What needs to be done:
Write the records out again exactly as they read, dropping any picture they hold.
▶
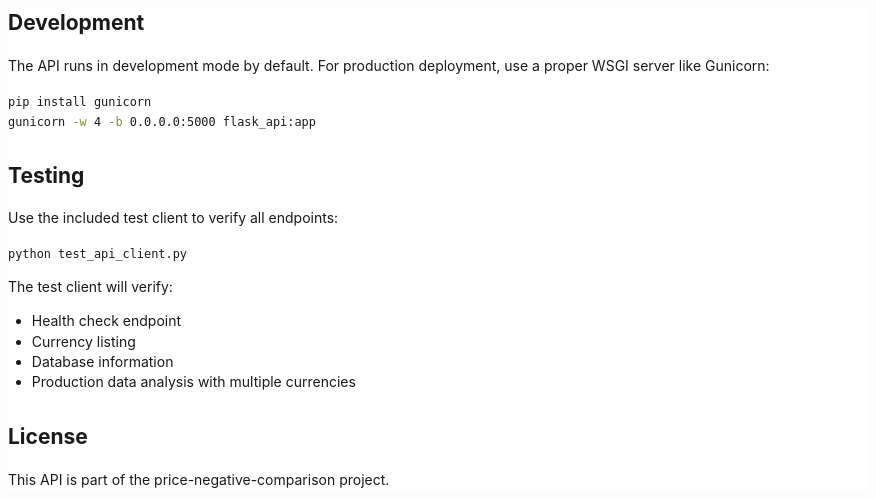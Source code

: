 ## Development

The API runs in development mode by default. For production deployment, use a proper WSGI server like Gunicorn:

```bash
pip install gunicorn
gunicorn -w 4 -b 0.0.0.0:5000 flask_api:app
```

## Testing

Use the included test client to verify all endpoints:

```bash
python test_api_client.py
```

The test client will verify:
- Health check endpoint
- Currency listing
- Database information
- Production data analysis with multiple currencies

## License

This API is part of the price-negative-comparison project.
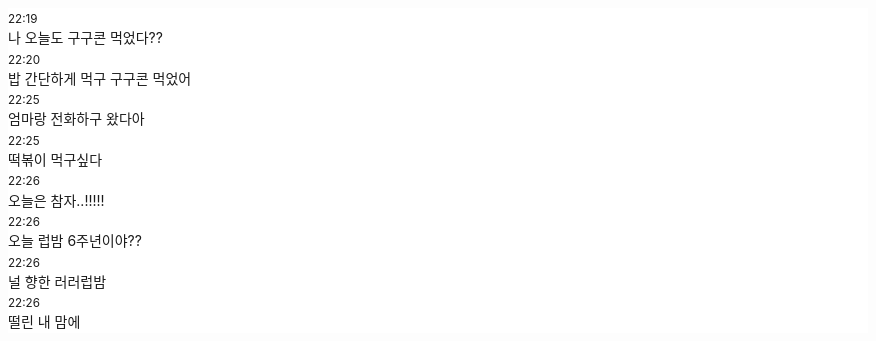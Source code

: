 <div class="message" markdown="1">
<div class="message-date" markdown="1">
<small>22:19</small>
</div>
<div markdown="1">
나 오늘도 구구콘 먹었다??
</div>
</div>
<div class="message" markdown="1">
<div class="message-date" markdown="1">
<small>22:20</small>
</div>
<div markdown="1">
밥 간단하게 먹구 구구콘 먹었어
</div>
</div>
<div class="message" markdown="1">
<div class="message-date" markdown="1">
<small>22:25</small>
</div>
<div markdown="1">
엄마랑 전화하구 왔다아
</div>
</div>
<div class="message" markdown="1">
<div class="message-date" markdown="1">
<small>22:25</small>
</div>
<div markdown="1">
떡볶이 먹구싶다
</div>
</div>
<div class="message" markdown="1">
<div class="message-date" markdown="1">
<small>22:26</small>
</div>
<div markdown="1">
오늘은 참자..!!!!!
</div>
</div>
<div class="message" markdown="1">
<div class="message-date" markdown="1">
<small>22:26</small>
</div>
<div markdown="1">
오늘 럽밤 6주년이야??
</div>
</div>
<div class="message" markdown="1">
<div class="message-date" markdown="1">
<small>22:26</small>
</div>
<div markdown="1">
널 향한 러러럽밤
</div>
</div>
<div class="message" markdown="1">
<div class="message-date" markdown="1">
<small>22:26</small>
</div>
<div markdown="1">
떨린 내 맘에
</div>
</div>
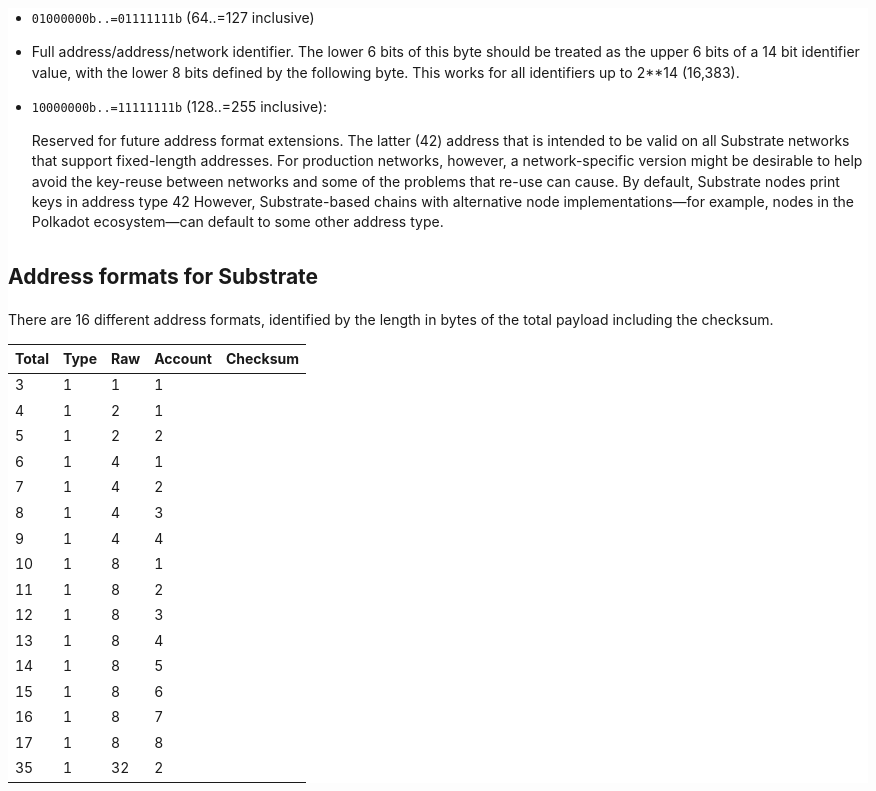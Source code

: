 - `01000000b..=01111111b` (64..=127 inclusive)
- 
  Full address/address/network identifier. 
  The lower 6 bits of this byte should be treated as the upper 6 bits of a 14 bit identifier value, with the lower 8 bits defined by the following byte. 
  This works for all identifiers up to 2**14 (16,383).

- `10000000b..=11111111b` (128..=255 inclusive): 
  
  Reserved for future address format extensions.
  The latter (42) address that is intended to be valid on all Substrate networks that support fixed-length addresses. 
  For production networks, however, a network-specific version might be desirable to help avoid the key-reuse between networks and some of the problems that re-use can cause. By default, Substrate nodes print keys in address type 42
  However, Substrate-based chains with alternative node implementations—for example, nodes in the Polkadot ecosystem—can default to some other address type.

## Address formats for Substrate

There are 16 different address formats, identified by the length in bytes of the total payload including the checksum.

| Total	| Type | Raw | Account | Checksum
| ----- | ---- | --- | ------- | --------
| 3	| 1 |	1 |	1
| 4	| 1	| 2	| 1
| 5	| 1	| 2	| 2
| 6	| 1	| 4	| 1
| 7	| 1 | 4 | 2
| 8	| 1	| 4	| 3
| 9	| 1	| 4	| 4
| 10 | 1 | 8 | 1
| 11 | 1 | 8 | 2
| 12 | 1 | 8 | 3
| 13 | 1 | 8 | 4
| 14 | 1 | 8 | 5
| 15 | 1 | 8 | 6
| 16 | 1 | 8 | 7
| 17 | 1 | 8 | 8
| 35 | 1 | 32 | 2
◀
Result of the exercise:
Source code

: ## Development

The API runs in development mode by default. For production deployment, use a proper WSGI server like Gunicorn:

```bash
pip install gunicorn
gunicorn -w 4 -b 0.0.0.0:5000 flask_api:app
```

## Testing

Use the included test client to verify all endpoints:

```bash
python test_api_client.py
```

The test client will verify:
- Health check endpoint
- Currency listing
- Database information
- Production data analysis with multiple currencies

## License

This API is part of the price-negative-comparison project.
Source code

: <div class="message" markdown="1">
<div class="message-date" markdown="1">
<small>22:19</small>
</div>
<div markdown="1">
나 오늘도 구구콘 먹었다??
</div>
</div>
<div class="message" markdown="1">
<div class="message-date" markdown="1">
<small>22:20</small>
</div>
<div markdown="1">
밥 간단하게 먹구 구구콘 먹었어
</div>
</div>
<div class="message" markdown="1">
<div class="message-date" markdown="1">
<small>22:25</small>
</div>
<div markdown="1">
엄마랑 전화하구 왔다아
</div>
</div>
<div class="message" markdown="1">
<div class="message-date" markdown="1">
<small>22:25</small>
</div>
<div markdown="1">
떡볶이 먹구싶다
</div>
</div>
<div class="message" markdown="1">
<div class="message-date" markdown="1">
<small>22:26</small>
</div>
<div markdown="1">
오늘은 참자..!!!!!
</div>
</div>
<div class="message" markdown="1">
<div class="message-date" markdown="1">
<small>22:26</small>
</div>
<div markdown="1">
오늘 럽밤 6주년이야??
</div>
</div>
<div class="message" markdown="1">
<div class="message-date" markdown="1">
<small>22:26</small>
</div>
<div markdown="1">
널 향한 러러럽밤
</div>
</div>
<div class="message" markdown="1">
<div class="message-date" markdown="1">
<small>22:26</small>
</div>
<div markdown="1">
떨린 내 맘에
</div>
</div>
Source code

: - `01000000b..=01111111b` (64..=127 inclusive)
- 
  Full address/address/network identifier. 
  The lower 6 bits of this byte should be treated as the upper 6 bits of a 14 bit identifier value, with the lower 8 bits defined by the following byte. 
  This works for all identifiers up to 2**14 (16,383).

- `10000000b..=11111111b` (128..=255 inclusive): 
  
  Reserved for future address format extensions.
  The latter (42) address that is intended to be valid on all Substrate networks that support fixed-length addresses. 
  For production networks, however, a network-specific version might be desirable to help avoid the key-reuse between networks and some of the problems that re-use can cause. By default, Substrate nodes print keys in address type 42
  However, Substrate-based chains with alternative node implementations—for example, nodes in the Polkadot ecosystem—can default to some other address type.

## Address formats for Substrate

There are 16 different address formats, identified by the length in bytes of the total payload including the checksum.

| Total	| Type | Raw | Account | Checksum
| ----- | ---- | --- | ------- | --------
| 3	| 1 |	1 |	1
| 4	| 1	| 2	| 1
| 5	| 1	| 2	| 2
| 6	| 1	| 4	| 1
| 7	| 1 | 4 | 2
| 8	| 1	| 4	| 3
| 9	| 1	| 4	| 4
| 10 | 1 | 8 | 1
| 11 | 1 | 8 | 2
| 12 | 1 | 8 | 3
| 13 | 1 | 8 | 4
| 14 | 1 | 8 | 5
| 15 | 1 | 8 | 6
| 16 | 1 | 8 | 7
| 17 | 1 | 8 | 8
| 35 | 1 | 32 | 2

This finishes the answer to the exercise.